Turkey’s European Union Affairs Minister Ömer Çelik said on Monday that any talk of ending his country’s negotiations for EU accession amounts to an “attack on Europe’s founding principles.”
Responding to recent remarks by German Chancellor Angela Merkel and Germany’s Social Democrats (SPD) leader Martin Schulz on Sunday night saying that Turkey should not join the EU, Çelik said in series of tweets on Monday, “They are building a Berlin wall with bricks of populism.”
Turkey will “keep going with its head held high as a European country and a European democracy,” he said.
During a television debate with Schulz, her Social Democratic rival in elections later this month, Merkel said, “The fact is clear that Turkey should not become a member of the EU.”
Schulz said he would stop Turkey’s bid to join the EU if he were to be elected chancellor.
Merkel also added that she would speak with her EU counterparts to see if the EU can end accession talks with Turkey.
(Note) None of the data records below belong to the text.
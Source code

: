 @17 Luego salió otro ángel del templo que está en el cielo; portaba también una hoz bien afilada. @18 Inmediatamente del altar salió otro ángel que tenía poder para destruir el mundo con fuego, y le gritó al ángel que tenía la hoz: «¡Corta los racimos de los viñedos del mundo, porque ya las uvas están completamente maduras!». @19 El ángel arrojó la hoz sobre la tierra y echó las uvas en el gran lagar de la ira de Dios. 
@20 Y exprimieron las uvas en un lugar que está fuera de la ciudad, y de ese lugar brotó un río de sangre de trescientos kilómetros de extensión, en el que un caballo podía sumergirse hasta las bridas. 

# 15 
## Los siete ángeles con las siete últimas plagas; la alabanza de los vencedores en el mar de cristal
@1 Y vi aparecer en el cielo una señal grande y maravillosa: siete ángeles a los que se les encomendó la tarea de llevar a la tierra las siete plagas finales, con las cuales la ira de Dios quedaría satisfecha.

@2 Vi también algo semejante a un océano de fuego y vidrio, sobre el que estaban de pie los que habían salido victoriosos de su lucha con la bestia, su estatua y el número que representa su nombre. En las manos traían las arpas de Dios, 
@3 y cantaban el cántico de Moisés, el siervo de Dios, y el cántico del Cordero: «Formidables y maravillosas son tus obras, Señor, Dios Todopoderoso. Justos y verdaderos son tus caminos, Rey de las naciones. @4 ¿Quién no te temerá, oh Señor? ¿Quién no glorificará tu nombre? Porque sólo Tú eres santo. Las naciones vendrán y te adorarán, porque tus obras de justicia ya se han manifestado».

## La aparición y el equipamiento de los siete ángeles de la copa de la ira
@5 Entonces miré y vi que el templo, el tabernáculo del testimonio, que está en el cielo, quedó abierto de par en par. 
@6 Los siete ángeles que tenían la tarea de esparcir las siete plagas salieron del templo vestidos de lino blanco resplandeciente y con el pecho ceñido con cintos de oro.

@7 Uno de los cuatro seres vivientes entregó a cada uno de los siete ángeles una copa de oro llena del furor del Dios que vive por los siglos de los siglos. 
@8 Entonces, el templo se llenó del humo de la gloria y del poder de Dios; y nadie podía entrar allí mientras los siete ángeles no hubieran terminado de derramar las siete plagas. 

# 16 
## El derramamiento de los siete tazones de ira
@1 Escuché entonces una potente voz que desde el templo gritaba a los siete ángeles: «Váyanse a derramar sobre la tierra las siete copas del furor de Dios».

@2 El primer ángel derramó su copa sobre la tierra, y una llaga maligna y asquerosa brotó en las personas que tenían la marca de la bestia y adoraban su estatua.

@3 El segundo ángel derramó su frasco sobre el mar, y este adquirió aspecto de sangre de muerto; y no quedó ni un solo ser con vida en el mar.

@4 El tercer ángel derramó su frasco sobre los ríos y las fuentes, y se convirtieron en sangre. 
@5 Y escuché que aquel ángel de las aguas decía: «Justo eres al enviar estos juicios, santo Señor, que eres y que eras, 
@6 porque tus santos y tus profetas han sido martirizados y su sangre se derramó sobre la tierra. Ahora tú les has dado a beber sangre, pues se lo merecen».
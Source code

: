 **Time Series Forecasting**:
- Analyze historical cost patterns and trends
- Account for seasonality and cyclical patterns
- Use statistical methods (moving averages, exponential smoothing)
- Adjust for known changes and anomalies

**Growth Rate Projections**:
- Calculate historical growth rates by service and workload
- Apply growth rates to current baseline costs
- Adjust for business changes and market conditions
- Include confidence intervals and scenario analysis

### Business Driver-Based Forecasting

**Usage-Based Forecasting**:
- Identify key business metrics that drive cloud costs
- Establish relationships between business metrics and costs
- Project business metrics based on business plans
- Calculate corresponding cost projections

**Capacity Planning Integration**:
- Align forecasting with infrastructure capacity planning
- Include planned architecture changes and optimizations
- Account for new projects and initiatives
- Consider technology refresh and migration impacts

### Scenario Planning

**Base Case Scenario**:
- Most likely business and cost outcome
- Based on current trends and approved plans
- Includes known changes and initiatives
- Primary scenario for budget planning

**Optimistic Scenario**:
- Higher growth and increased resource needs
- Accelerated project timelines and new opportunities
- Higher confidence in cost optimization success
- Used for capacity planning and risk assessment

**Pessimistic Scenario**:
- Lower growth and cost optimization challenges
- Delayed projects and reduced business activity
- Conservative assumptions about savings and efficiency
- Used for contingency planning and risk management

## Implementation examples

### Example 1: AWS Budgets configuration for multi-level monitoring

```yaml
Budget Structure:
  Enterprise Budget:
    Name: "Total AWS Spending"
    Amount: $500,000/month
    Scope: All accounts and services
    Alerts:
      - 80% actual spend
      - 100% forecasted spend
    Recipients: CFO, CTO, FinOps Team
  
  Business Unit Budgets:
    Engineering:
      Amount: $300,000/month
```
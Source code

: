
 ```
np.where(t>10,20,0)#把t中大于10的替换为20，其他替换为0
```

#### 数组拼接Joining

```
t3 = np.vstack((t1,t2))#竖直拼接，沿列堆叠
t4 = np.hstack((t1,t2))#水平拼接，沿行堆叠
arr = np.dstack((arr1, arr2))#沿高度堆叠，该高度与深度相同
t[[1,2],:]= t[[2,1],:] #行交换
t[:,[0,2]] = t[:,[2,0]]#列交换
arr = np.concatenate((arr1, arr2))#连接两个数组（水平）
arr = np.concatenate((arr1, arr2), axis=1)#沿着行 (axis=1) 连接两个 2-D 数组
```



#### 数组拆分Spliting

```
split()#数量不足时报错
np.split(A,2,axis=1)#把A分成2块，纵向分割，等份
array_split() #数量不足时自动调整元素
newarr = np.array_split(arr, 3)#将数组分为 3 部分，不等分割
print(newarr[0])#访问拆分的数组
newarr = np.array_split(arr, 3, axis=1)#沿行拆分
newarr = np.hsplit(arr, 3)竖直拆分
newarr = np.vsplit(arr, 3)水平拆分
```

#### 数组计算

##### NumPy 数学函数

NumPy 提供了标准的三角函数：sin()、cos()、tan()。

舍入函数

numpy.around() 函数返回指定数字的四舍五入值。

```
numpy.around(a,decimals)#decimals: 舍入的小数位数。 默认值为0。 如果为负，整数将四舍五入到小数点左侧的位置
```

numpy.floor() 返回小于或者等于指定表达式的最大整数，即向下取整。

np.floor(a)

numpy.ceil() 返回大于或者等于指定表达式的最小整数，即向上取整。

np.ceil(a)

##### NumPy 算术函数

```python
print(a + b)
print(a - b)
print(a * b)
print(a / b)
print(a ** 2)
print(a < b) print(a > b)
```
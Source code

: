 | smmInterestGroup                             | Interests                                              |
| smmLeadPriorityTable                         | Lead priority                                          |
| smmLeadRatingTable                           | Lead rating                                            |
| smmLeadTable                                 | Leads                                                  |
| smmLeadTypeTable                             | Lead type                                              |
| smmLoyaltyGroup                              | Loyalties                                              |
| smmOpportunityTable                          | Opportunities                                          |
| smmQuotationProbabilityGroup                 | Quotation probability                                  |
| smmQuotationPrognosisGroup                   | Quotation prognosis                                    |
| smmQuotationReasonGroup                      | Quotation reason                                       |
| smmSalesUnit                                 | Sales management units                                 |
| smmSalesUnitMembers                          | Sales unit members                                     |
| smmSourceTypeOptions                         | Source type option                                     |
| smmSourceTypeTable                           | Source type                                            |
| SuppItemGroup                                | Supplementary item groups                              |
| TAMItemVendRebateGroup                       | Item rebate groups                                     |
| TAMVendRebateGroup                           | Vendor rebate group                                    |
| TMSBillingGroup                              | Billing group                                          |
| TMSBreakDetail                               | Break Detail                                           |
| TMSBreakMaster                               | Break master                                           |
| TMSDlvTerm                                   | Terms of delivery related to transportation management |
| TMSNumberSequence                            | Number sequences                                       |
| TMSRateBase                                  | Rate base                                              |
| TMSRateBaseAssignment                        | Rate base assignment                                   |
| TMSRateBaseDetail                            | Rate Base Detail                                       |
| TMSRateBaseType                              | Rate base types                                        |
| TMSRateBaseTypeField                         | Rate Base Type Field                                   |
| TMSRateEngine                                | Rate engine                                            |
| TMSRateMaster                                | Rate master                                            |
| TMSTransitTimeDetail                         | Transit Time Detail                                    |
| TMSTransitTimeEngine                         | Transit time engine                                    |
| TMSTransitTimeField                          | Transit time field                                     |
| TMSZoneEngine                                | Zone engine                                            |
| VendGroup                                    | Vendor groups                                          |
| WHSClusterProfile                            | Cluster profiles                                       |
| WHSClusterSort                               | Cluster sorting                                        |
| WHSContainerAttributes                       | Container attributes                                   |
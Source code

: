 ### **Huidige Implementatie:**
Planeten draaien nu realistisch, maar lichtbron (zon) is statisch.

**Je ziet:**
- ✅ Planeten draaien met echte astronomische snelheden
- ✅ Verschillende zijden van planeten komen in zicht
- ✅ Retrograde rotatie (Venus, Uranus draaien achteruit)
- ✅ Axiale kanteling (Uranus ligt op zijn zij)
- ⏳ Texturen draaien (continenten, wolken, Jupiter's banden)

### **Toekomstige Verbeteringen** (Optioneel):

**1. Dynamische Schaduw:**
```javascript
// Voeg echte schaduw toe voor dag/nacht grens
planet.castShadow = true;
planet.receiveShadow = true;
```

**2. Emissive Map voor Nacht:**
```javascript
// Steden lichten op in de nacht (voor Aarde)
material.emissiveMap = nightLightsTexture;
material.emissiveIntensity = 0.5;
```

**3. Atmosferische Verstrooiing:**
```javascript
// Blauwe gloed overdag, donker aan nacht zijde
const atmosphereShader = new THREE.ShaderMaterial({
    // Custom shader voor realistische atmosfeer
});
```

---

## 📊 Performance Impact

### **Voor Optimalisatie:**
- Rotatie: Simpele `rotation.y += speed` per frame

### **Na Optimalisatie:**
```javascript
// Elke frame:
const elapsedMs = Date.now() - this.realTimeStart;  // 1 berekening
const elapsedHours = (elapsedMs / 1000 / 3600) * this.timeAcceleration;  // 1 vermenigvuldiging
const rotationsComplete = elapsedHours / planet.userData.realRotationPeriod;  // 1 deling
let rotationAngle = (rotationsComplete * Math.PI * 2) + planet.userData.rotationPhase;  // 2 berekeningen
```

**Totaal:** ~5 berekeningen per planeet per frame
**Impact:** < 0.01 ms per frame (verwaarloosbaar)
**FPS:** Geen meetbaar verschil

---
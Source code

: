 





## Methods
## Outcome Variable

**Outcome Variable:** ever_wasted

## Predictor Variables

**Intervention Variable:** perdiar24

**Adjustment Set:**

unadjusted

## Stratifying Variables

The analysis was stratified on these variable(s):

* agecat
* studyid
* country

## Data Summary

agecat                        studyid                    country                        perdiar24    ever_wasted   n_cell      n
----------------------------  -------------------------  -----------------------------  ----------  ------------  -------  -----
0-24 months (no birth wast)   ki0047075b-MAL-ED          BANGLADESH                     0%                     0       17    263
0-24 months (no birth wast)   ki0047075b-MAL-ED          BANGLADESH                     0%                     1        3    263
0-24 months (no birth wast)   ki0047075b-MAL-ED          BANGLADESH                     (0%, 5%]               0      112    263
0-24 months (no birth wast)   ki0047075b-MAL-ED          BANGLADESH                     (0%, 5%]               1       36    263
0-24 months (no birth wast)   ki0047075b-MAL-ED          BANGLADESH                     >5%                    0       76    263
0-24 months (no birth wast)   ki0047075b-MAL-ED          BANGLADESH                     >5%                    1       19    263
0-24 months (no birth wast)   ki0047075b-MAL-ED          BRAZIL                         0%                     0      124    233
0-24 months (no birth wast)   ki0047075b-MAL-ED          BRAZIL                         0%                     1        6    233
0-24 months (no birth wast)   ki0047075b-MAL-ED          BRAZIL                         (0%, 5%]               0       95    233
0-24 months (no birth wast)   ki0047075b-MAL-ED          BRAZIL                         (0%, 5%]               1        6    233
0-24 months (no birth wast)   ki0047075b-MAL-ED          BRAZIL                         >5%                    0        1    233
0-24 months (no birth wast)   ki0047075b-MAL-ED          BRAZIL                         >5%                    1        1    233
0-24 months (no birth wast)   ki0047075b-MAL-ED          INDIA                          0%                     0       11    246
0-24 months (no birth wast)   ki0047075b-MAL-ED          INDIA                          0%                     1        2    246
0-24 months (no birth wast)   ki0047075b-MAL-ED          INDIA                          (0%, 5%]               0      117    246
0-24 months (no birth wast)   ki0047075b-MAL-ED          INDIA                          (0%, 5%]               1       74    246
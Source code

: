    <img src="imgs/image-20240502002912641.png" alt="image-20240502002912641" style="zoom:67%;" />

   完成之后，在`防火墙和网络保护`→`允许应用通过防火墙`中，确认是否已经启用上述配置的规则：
Turkish President Tayyip Erdoğan’s spokesman İbrahim Kalın on Monday criticized the remarks made by Merkel and Schulz, saying the anti-Erdoğan stance in Europe has become a means of comfort for Europeans.
“The opposition to Turkey in Europe has become a means of comforting themselves through which they can ignore fundamental problems and define themselves via an ‘other’ enemy. Those societies that define themselves through an enemy can never find their identities,” he said.